Supervised learning is one of the most commonly used forms of machine learning and it’s generally easier to implement and interpret than unsupervised learning alogrithms.
A hallmark of supervised learning algorithms is that they work in two steps: training and testing. This requires training the algorithm on example datasets with inputs that are annotated (or labled) with the correct response. Once training is complete the algorithm will be tested on a seperate labled dataset and it’s performance is evaluated.
Ideally an the algorithm will be specific enough to accurately predict the response variable, but generalizable so that it works with new datasets.
There are two subclasses of supervised learning:
- Regression: predicting a numeric
- Classification: predicting a category
An overview of unsupervised learning
The goal of unsupervised learning is to explore a dataset and discover similarities between objects. These similarities define groups of objects (AKA clusters).

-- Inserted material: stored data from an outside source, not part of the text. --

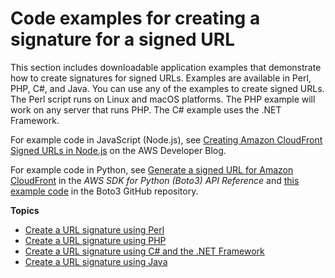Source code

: # Code examples for creating a signature for a signed URL<a name="PrivateCFSignatureCodeAndExamples"></a>

This section includes downloadable application examples that demonstrate how to create signatures for signed URLs\. Examples are available in Perl, PHP, C\#, and Java\. You can use any of the examples to create signed URLs\. The Perl script runs on Linux and macOS platforms\. The PHP example will work on any server that runs PHP\. The C\# example uses the \.NET Framework\.

For example code in JavaScript \(Node\.js\), see [Creating Amazon CloudFront Signed URLs in Node\.js](https://aws.amazon.com/blogs/developer/creating-amazon-cloudfront-signed-urls-in-node-js/) on the AWS Developer Blog\.

For example code in Python, see [Generate a signed URL for Amazon CloudFront](https://boto3.amazonaws.com/v1/documentation/api/latest/reference/services/cloudfront.html#generate-a-signed-url-for-amazon-cloudfront) in the *AWS SDK for Python \(Boto3\) API Reference* and [this example code](https://github.com/boto/boto3/blob/develop/boto3/examples/cloudfront.rst) in the Boto3 GitHub repository\.

**Topics**
+ [Create a URL signature using Perl](CreateURLPerl.md)
+ [Create a URL signature using PHP](CreateURL_PHP.md)
+ [Create a URL signature using C\# and the \.NET Framework](CreateSignatureInCSharp.md)
+ [Create a URL signature using Java](CFPrivateDistJavaDevelopment.md)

Unlike with supervised learning, these algorithms do not require labled example datasets to train on. Instead the algorithm works by grouping together objects based on similarities in can find in the dataset. We will dive deeper into unsupervised learning in class 3 of this series.

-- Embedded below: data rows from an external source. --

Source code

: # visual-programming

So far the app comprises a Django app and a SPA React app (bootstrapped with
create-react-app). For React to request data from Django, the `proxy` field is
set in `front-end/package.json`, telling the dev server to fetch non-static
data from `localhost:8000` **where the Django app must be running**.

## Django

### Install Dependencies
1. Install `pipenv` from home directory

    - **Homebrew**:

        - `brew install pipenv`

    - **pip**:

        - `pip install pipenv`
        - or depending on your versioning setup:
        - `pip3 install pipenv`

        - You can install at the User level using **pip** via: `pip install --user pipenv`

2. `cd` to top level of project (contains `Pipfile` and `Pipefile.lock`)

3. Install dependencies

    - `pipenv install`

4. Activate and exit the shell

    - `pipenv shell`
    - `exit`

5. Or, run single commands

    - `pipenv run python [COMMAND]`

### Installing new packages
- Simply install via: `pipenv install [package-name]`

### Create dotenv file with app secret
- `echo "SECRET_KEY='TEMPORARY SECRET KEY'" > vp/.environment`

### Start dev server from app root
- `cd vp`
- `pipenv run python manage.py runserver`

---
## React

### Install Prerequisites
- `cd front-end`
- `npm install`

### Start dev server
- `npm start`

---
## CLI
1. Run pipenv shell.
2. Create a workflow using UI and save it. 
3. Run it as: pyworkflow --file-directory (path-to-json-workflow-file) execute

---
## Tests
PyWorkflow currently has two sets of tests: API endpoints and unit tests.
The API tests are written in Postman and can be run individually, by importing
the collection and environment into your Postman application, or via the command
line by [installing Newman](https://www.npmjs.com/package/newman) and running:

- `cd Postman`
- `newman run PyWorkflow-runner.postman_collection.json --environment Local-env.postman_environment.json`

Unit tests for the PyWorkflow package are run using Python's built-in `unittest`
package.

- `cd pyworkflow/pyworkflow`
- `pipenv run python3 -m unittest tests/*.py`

Unsupervised learning results can be harder to interpret than supervised machine learning. This is a direct result of the fact that these algorithms do not take in labled data. Since the data is unlabeled we are unable to “tell” the algorithm what output we are looking for.
Further, because there is no need for labeled data, unsupervised algorithms only have one step: fitting. Unsupervised machine learning algorithms have underlying models that they use to determine how similar objects are and create groupings. Fitting is the stage where the algorithm runs the data through the model.
There are two subclasses of unsupervised machine learning:
- Unsupervised transformations: Create a new representation of a complex dataset that is easier to understand than the original.
- Clustering: Partition data into distinct groups of similar objects.
Challenge!
Determine whether the following problem statements are supervised or unsupervised machine learning.
- Based on genetic data which species of birds are more closely related?
- What demographic sub groups exist of people that like Horror movies?
- Can we determine if an email is spam based on the text in the email?
- Given a database of images can we pull out all the distinct faces?
click here to go to solutions page
Wrapping up
Today, we briefly explored some of the main ideas we will be covering throughout this course including exploratory data anlysis, dataset collection, and supervised and unsupervised learning concepts and methods. For further reading on these topics check out the optional materials below.
Next class we will dive deeper into supervised learning. We will discuss more about data collection and how it relates to supervised learning, examine classifcation and regression methods, practice identifying and writing problem statements, and discuss common issues with supervised machine learning like over-fitting.